小事情大影响:脉管浸润和肿瘤坏死能预测术前行诱导治疗的局部进展期非小细胞肺癌预后

Marquez-Medina D,Martin-Marco A,Caldero SG,Montero-Fernandez A

Abstract

Size, invasion of thoracic structures, and ipsilateral mediastinal lymph node involvement (pN2) are well-known prognostic factors that configure the staging of resectable, locally advanced non-small cell lung cancer (LA-NSCLC). The prognostic impact of angiolymphatic invasion (ALI) and tumor necrosis (TN) has been barely explored in LA-NSCLC treated with prior induction therapies.
We retrospectively reviewed 47 resected LA-NSCLCs treated with a prior platin-based chemotherapy or chemoradiation. The impact of ALI, TN, and other pathologic features on survival was analyzed.
ALI was presented in 23.4% of cases and TN in 29.8%. Disease-free and overall survival decreased when ALI, TN, or pN2 was present.

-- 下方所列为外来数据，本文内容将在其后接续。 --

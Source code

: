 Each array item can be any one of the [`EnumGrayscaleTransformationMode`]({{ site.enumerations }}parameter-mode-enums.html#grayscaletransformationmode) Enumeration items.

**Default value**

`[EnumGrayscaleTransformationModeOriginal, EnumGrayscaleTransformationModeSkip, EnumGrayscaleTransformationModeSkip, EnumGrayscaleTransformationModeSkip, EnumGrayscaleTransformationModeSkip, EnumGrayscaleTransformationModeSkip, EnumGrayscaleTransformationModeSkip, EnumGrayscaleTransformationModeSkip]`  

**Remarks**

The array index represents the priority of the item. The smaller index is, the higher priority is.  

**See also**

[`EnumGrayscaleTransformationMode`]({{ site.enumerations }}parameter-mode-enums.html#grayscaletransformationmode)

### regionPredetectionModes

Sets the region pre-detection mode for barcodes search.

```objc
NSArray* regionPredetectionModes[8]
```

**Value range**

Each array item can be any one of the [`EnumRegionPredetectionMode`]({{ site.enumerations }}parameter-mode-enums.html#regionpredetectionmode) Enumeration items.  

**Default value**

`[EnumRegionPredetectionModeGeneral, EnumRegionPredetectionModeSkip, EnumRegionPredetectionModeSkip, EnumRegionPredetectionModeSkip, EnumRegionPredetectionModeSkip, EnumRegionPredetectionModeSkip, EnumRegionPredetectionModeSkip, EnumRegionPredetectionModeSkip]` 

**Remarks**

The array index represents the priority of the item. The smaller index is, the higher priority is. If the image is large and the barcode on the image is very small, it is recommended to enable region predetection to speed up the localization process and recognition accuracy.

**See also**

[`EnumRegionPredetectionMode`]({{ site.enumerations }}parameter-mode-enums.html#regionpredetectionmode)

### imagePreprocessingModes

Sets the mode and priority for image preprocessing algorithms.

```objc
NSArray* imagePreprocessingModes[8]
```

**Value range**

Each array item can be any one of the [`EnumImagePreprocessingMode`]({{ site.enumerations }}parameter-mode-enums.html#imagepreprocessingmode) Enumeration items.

The incidence of ALI was lower in LA-NSCLC with a good response to induction.
Our series is the first to report the prognostic impact of ALI and TN in induction-treated LA-NSCLC. The presence of ALI and TN should be included in the pathologic reports.

摘要

肿瘤大小、胸腔结构浸润和同侧纵膈淋巴结侵犯(pN2),决定能切除的局部进展期非小细胞肺癌(LA-NSCLC)分期,是LA-NSCLC的预后因素。术前行诱导治疗的LA-NSCLC中脉管浸润(ALI)和肿瘤坏死(TN)对其预后的影响,目前几乎无相关的探索研究。

我们回顾性复习了47例术前行以铂类为基础化疗或放化疗的LA-NSCLCs,分析ALI、TN和其它病理特征对患者生存率的影响。

23.4%的LA-NSCLC病例见ALI,29.8%的病例见TN。存在ALI、TN或pN2时,无病生存期和总体生存率下降。对术前诱导治疗反应佳的LA-NSCLC病例ALI的发生率较低。

我们的系列病例首次报道了ALI和TN对术前行诱导治疗LA-NSCLC预后影响。ALI和TN的存在应该体现在病理报告中。